When Silbury, Avebury and I came to Old King Street Farm, Silbury and I were a couple of weeks short of our first birthday and Avebury was 7 weeks younger than us.  We all knew each other well and had spent time with a herd of older llamas who had sometimes had to tell us who was Boss.

Well, without the Big Boys around we had to have our own herd leader. There were two applicants. Avebury was out of the running from the start.  He’s too gentle and doesn’t command respect like me.  As the months went by, Silbury started to be really annoying – picking
arguments with me over some hay or grass or leaves, and who’s seen a particularly tasty snack first.  We would have to have a discussion about it, which consisted of us trying to bite each other’s fore ankles,
rear knees and tail.  All very well, but then Avebury would come over all confused and climb on me.  So no wonder Silbury was sometimes able to take advantage and force me onto my front knees.  What a sight!

This went on for several months.  In the field we started to challenge each other and this is spectacular.  We reared up on our hind legs and banged our chests together.  We just didn’t see eye to eye, but the
disagreement would never last long.

Our final bust-up came when Silbury had annoyed me just once too often. He’s nimble and quick and can turn away from a challenge so I’d sometimes be floundering in the air.  I’d had enough and told him I no uncertain terms that enough is enough!  Silbury concurred.  He found a gap in the fence, squeezed out and left home.  By all accounts he was found standing in the beer garden of the pub in the village and was
promptly rounded up and brought home with his tail between his legs.

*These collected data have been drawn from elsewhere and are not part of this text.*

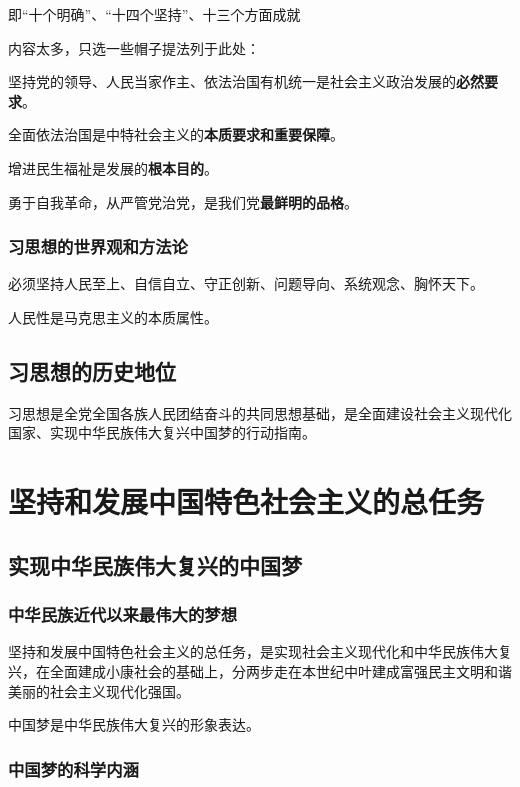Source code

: \documentclass[12pt, a4paper, oneside]{ctexart}
\begin{document}
即“十个明确”、“十四个坚持”、十三个方面成就

内容太多，只选一些帽子提法列于此处：

坚持党的领导、人民当家作主、依法治国有机统一是社会主义政治发展的\textbf{必然要求}。

全面依法治国是中特社会主义的\textbf{本质要求和重要保障}。

增进民生福祉是发展的\textbf{根本目的}。

勇于自我革命，从严管党治党，是我们党\textbf{最鲜明的品格}。

\subsubsection{习思想的世界观和方法论}

必须坚持人民至上、自信自立、守正创新、问题导向、系统观念、胸怀天下。

人民性是马克思主义的本质属性。

\subsection{习思想的历史地位}

习思想是全党全国各族人民团结奋斗的共同思想基础，是全面建设社会主义现代化国家、实现中华民族伟大复兴中国梦的行动指南。

\section{坚持和发展中国特色社会主义的总任务}

\subsection{实现中华民族伟大复兴的中国梦}

\subsubsection{中华民族近代以来最伟大的梦想}

坚持和发展中国特色社会主义的总任务，是实现社会主义现代化和中华民族伟大复兴，在全面建成小康社会的基础上，分两步走在本世纪中叶建成富强民主文明和谐美丽的社会主义现代化强国。

中国梦是中华民族伟大复兴的形象表达。

\subsubsection{中国梦的科学内涵}
\end{document}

A short time later, Silbury, Avebury and I had a visit from the doctor, and though I don’t remember much about it, because we were sedated, we had an operation and within a very few weeks our desire to fight had gone.  But I was herd leader and I still am.

And things go full circle don’t they?  Now we have two young chaps at Old King Street Farm – Croft Ambrey and Kennett, aged 11 and 9 months, and the bickering has started all over again.  It’s mild enough and
Kennett is surprisingly adept in their contests.  He’s nimble and the much larger Croft Ambrey doesn’t use his full weight.  But, no doubt the discussions will continue.  I’ve had a word with our gentle female
person and she’s told me the miracle calming operation is lined up for when the boys have turned 18 months or so.

They are good little llamas actually and this week helped escort a party of big and little people around our fields for the first time.  I think they enjoyed it and the children certainly did.  Last night we were
released into a new run and Kennett and Croft Ambrey started pogoing along.  Soon, we all joined in, and the seven boys were bouncing along the fence line, whilst the girls in the adjoining field were running
along with us.  A bunch of pogoing llamas is a very funny and jolly sight!

More llama chat soon.  Herd Leader Ringsbury signing off.